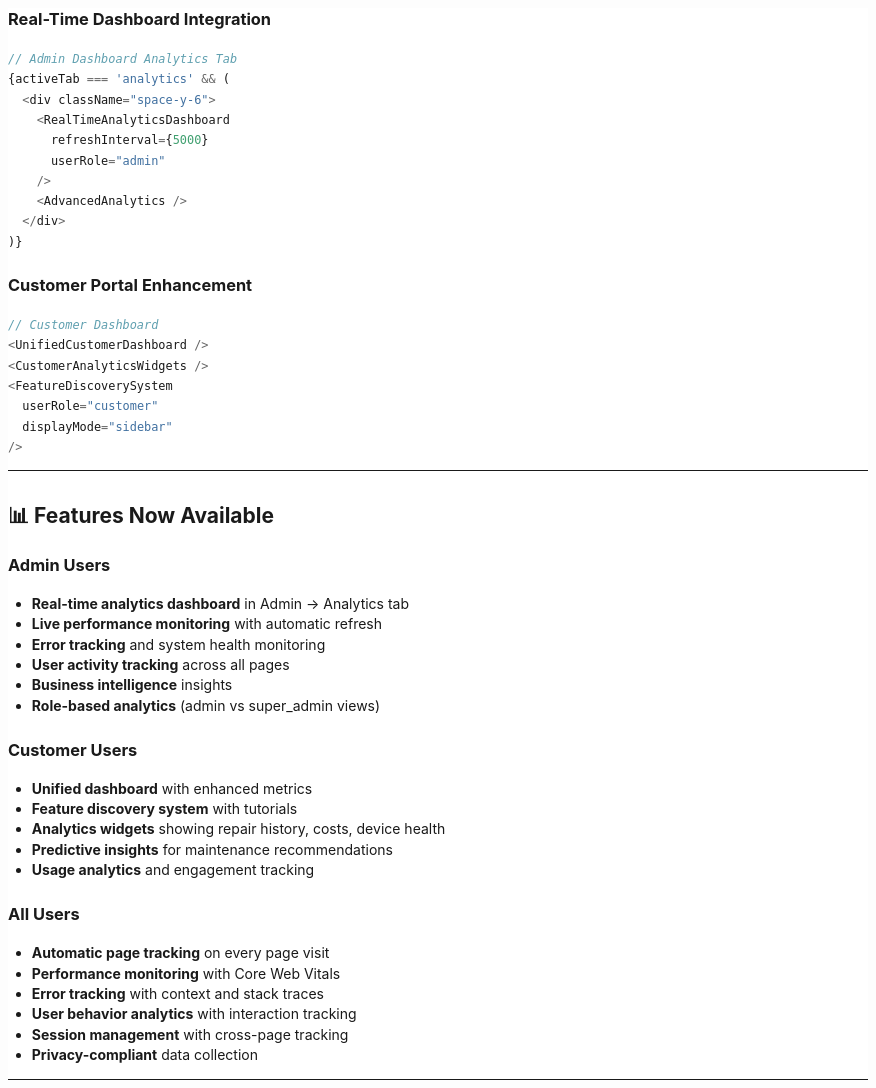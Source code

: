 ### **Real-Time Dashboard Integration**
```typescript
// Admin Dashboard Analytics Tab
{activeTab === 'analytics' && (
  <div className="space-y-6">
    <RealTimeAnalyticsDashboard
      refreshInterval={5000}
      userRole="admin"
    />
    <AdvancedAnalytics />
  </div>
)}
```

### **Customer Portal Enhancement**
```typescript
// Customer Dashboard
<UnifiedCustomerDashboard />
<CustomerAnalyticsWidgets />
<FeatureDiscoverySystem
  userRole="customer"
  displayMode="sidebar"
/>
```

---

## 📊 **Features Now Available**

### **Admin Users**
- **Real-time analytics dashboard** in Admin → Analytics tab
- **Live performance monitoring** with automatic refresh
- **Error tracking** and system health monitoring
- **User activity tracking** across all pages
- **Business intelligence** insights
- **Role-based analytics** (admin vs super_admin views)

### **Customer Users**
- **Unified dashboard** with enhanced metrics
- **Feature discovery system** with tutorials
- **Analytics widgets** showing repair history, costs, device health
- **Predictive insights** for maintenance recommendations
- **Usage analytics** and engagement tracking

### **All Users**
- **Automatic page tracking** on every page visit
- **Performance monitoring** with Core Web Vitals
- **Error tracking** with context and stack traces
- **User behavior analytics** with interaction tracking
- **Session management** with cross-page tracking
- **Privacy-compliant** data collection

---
• • •
**Aim of the task**
Transcribe each entry above character for character, omitting pictures.

**Solution below**
Source code

: ### **Real-Time Dashboard Integration**
```typescript
// Admin Dashboard Analytics Tab
{activeTab === 'analytics' && (
  <div className="space-y-6">
    <RealTimeAnalyticsDashboard
      refreshInterval={5000}
      userRole="admin"
    />
    <AdvancedAnalytics />
  </div>
)}
```

### **Customer Portal Enhancement**
```typescript
// Customer Dashboard
<UnifiedCustomerDashboard />
<CustomerAnalyticsWidgets />
<FeatureDiscoverySystem
  userRole="customer"
  displayMode="sidebar"
/>
```

---

## 📊 **Features Now Available**

### **Admin Users**
- **Real-time analytics dashboard** in Admin → Analytics tab
- **Live performance monitoring** with automatic refresh
- **Error tracking** and system health monitoring
- **User activity tracking** across all pages
- **Business intelligence** insights
- **Role-based analytics** (admin vs super_admin views)

### **Customer Users**
- **Unified dashboard** with enhanced metrics
- **Feature discovery system** with tutorials
- **Analytics widgets** showing repair history, costs, device health
- **Predictive insights** for maintenance recommendations
- **Usage analytics** and engagement tracking

### **All Users**
- **Automatic page tracking** on every page visit
- **Performance monitoring** with Core Web Vitals
- **Error tracking** with context and stack traces
- **User behavior analytics** with interaction tracking
- **Session management** with cross-page tracking
- **Privacy-compliant** data collection

---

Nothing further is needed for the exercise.